5.2 Several additive elements and their compounds are added to the lubricating oils to give beneficial performance (Table 2).  
5.3 This test method is primarily intended to be used at a manufacturing location for monitoring of additive elements in lubricating oils. It can also be used in central and research laboratories.
SCOPE
1.1 This test method covers the quantitative determination of additive elements in unused lubricating oils, as shown in Table 1.  
1.2 This test method is limited to the use of energy dispersive X-ray fluorescence (EDXRF) spectrometers employing an X-ray tube for excitation in conjunction with the ability to separate the signals of adjacent elements.  
1.3 This test method uses interelement correction factors calculated from empirical calibration data.  
1.4 This test method is not suitable for the determination of magnesium and copper at the concentrations present in lubricating oils.  
1.5 This test method excludes lubricating oils that contain chlorine or barium as an additive element.  
1.6 This test method can be used by persons who are not skilled in X-ray spectrometry. It is intended to be used as a routine test method for production control analysis.  
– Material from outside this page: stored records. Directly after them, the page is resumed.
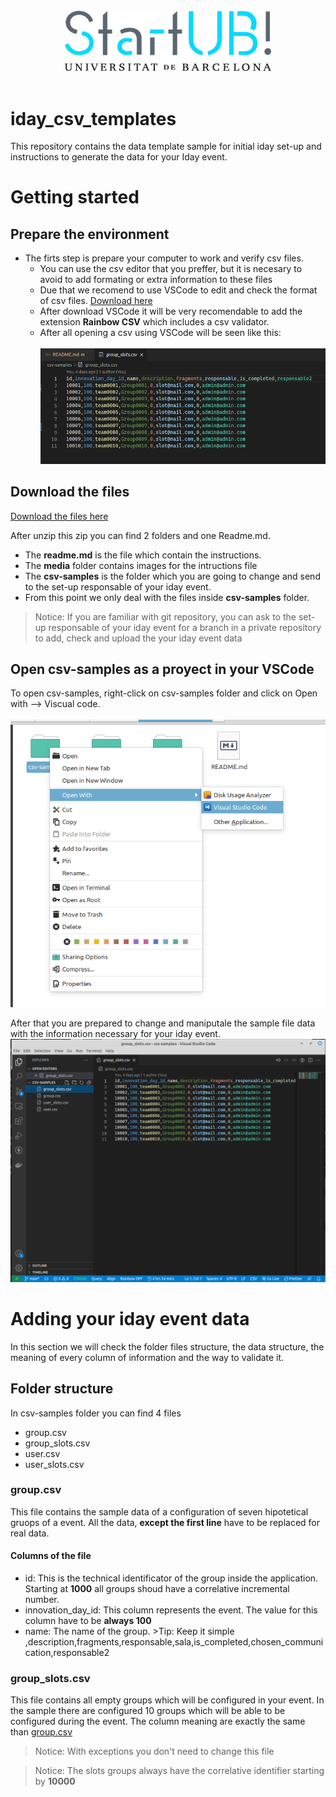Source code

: [rainbow]: media/rainbow.png "VSCode with rainbow"
[open]: media/Open.png "Open with VSCode"
[vscode]: media/VSCodePrepared.png "VsCode Prepared"



<p align="center">
<br/>
<br/>
<br/>
   <img src="media/Logo_StartUB.png" width="330"/>
<br/>
<br/>
</p>

# iday_csv_templates
This repository contains the data template sample for initial iday set-up and instructions to generate the data for your Iday event.

# Getting started

## Prepare the environment
* The firts step is prepare your computer to work and verify csv files.
   * You can use the csv editor that you preffer, but it is necesary to avoid to add formating or extra information to these files
   * Due that we recomend to use VSCode to edit and check the format of csv files. [Download here](https://code.visualstudio.com/)
   * After download VSCode it will be very recomendable to add the extension **Rainbow CSV** which includes a csv validator.
   * After all opening a csv using VSCode will be seen like this:
   <br/><br/>
   ![alt text][rainbow]

## Download the files

[Download the files here](https://github.com/The-three-lords/iday_csv_templates/archive/refs/heads/main.zip)

After unzip this zip you can find 2 folders and one Readme.md.
* The **readme.md** is the file which contain the instructions.
* The **media** folder contains images for the intructions file
* The **csv-samples** is the folder which you are going to change and send to the set-up responsable of your iday event.
* From this point we only deal with the files inside **csv-samples** folder.

> Notice: If you are familiar with git repository, you can ask to the set-up responsable of your iday event for a branch in a private repository to add, check and upload the your iday event data

## Open csv-samples as a proyect in your VSCode

To open csv-samples, right-click on csv-samples folder and click on Open with --> Viscual code.
<br/><br/>
![alt text][open]

After that you are prepared to change and maniputale the sample file data with the information necessary for your iday event.
![alt text][vscode]


# Adding your iday event data

In this section we will check the folder files structure, the data structure, the meaning of every column of information and the way to validate it.

## Folder structure

In csv-samples folder you can find 4 files
* group.csv
* group_slots.csv
* user.csv
* user_slots.csv

### group.csv
This file contains the sample data of a configuration of seven hipotetical gruops of a event. All the data, **except the first line** have to be replaced for real data.

#### Columns of the file
* id: This is the technical identificator of the group inside the application. Starting at **1000** all groups shoud have a correlative incremental number.
* innovation_day_id: This column represents the event. The value for this column have to be **always 100**
* name: The name of the group. >Tip: Keep it simple
,description,fragments,responsable,sala,is_completed,chosen_communication,responsable2
### group_slots.csv
This file contains all empty groups which will be configured in your event. In the sample there are configured 10 groups which will be able to be configured during the event.
The column meaning are exactly the same than [group.csv](#group.csv)

>Notice: With exceptions you don't need to change this file

>Notice: The slots groups always have the correlative identifier starting by **10000**


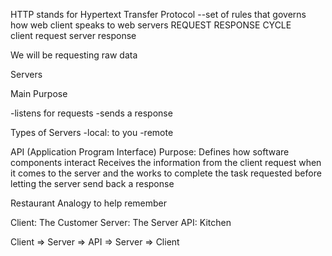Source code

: HTTP stands for Hypertext Transfer Protocol
--set of rules that governs how web client speaks to web servers
REQUEST RESPONSE CYCLE    
client  request server
    response

We will be requesting raw data 

Servers 

Main Purpose

-listens for requests
-sends a response

Types of Servers 
-local: to you 
-remote

API (Application Program Interface)
Purpose: 
Defines how software components interact 
Receives the information from the client request when it comes to the server and the works to complete the task requested before letting the server send back a response

Restaurant Analogy to help remember 

Client: The Customer 
Server: The Server 
API: Kitchen 

Client => Server => API => Server => Client
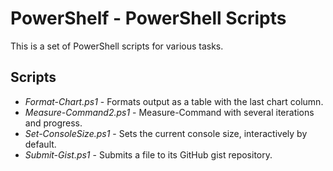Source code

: 
PowerShelf - PowerShell Scripts
===============================

This is a set of PowerShell scripts for various tasks.

## Scripts

* *Format-Chart.ps1* - Formats output as a table with the last chart column.
* *Measure-Command2.ps1* - Measure-Command with several iterations and progress.
* *Set-ConsoleSize.ps1* - Sets the current console size, interactively by default.
* *Submit-Gist.ps1* - Submits a file to its GitHub gist repository.
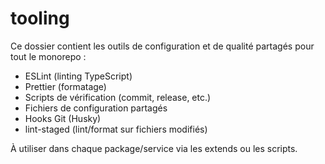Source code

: # tooling

Ce dossier contient les outils de configuration et de qualité partagés pour tout le monorepo :

- ESLint (linting TypeScript)
- Prettier (formatage)
- Scripts de vérification (commit, release, etc.)
- Fichiers de configuration partagés
- Hooks Git (Husky)
- lint-staged (lint/format sur fichiers modifiés)

À utiliser dans chaque package/service via les extends ou les scripts.
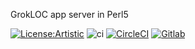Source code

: GrokLOC app server in Perl5

[![License:Artistic](https://img.shields.io/badge/License-Artistic-yellow.svg)](https://opensource.org/licenses/artistic-license-1.0)
![ci](https://github.com/grokloc/grokloc-perl5/workflows/ci/badge.svg)
[![CircleCI](https://circleci.com/gh/grokloc/grokloc-perl5.svg?style=svg)](https://circleci.com/gh/grokloc/grokloc-perl5)
[![Gitlab](https://gitlab.com/grokloc/grokloc-p5/badges/master/pipeline.svg)](https://gitlab.com/grokloc/grokloc-perl5/-/pipelines)
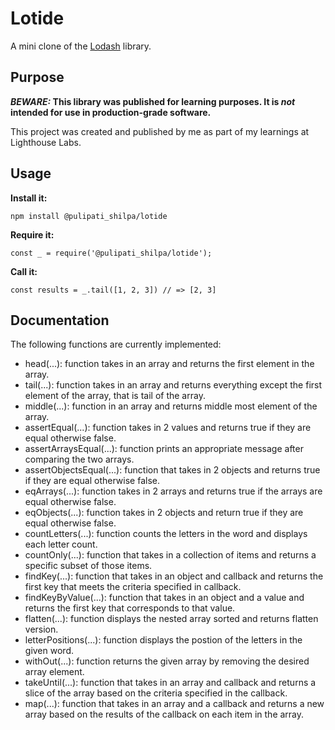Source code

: # Lotide

A mini clone of the [Lodash](https://lodash.com) library.

## Purpose

**_BEWARE:_ This library was published for learning purposes. It is _not_ intended for use in production-grade software.**

This project was created and published by me as part of my learnings at Lighthouse Labs. 

## Usage

**Install it:**

`npm install @pulipati_shilpa/lotide`

**Require it:**

`const _ = require('@pulipati_shilpa/lotide');`

**Call it:**

`const results = _.tail([1, 2, 3]) // => [2, 3]`

## Documentation

The following functions are currently implemented:

* head(...): function takes in an array and returns the first element in the array.
* tail(...): function takes in an array and returns everything except the first element of the array, that is tail of the array.
* middle(...): function in an array and returns middle most element of the array.
* assertEqual(...): function takes in 2 values and returns true if they are equal otherwise false.
* assertArraysEqual(...): function prints an appropriate message after comparing the two arrays.
* assertObjectsEqual(...): function that takes in 2 objects and returns true if they are equal otherwise false.
* eqArrays(...): function takes in 2 arrays and returns true if the arrays are equal otherwise false.
* eqObjects(...): function takes in 2 objects and return true if they are equal otherwise false.
* countLetters(...): function counts the letters in the word and displays each letter count.
* countOnly(...): function that takes in a collection of items and returns a specific subset of those items.
* findKey(...): function that takes in an object and callback and returns the first key that meets the criteria specified in callback.
* findKeyByValue(...): function that takes in an object and a value and returns the first key that corresponds to that value.
* flatten(...): function displays the nested array sorted and returns flatten version.
* letterPositions(...): function displays the postion of the letters in the given word.
* withOut(...): function returns the given array by removing the desired array element.
* takeUntil(...): function that takes in an array and callback and returns a slice of the array based on the criteria specified in the callback.
* map(...): function that takes in an array and a callback and returns a new array based on the results of the callback on each item in the array.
1.7 This standard does not purport to address all of the safety concerns, if any, associated with its use. It is the responsibility of the user of this standard to establish appropriate safety, health, and environmental practices and determine the applicability of regulatory limitations to use.  
1.8 This international standard was developed in accordance with internationally recognized principles on standardization established in the Decision on Principles for the Development of International Standards, Guides and Recommendations issued by the World Trade Organization Technical Barriers to Trade (TBT) Committee.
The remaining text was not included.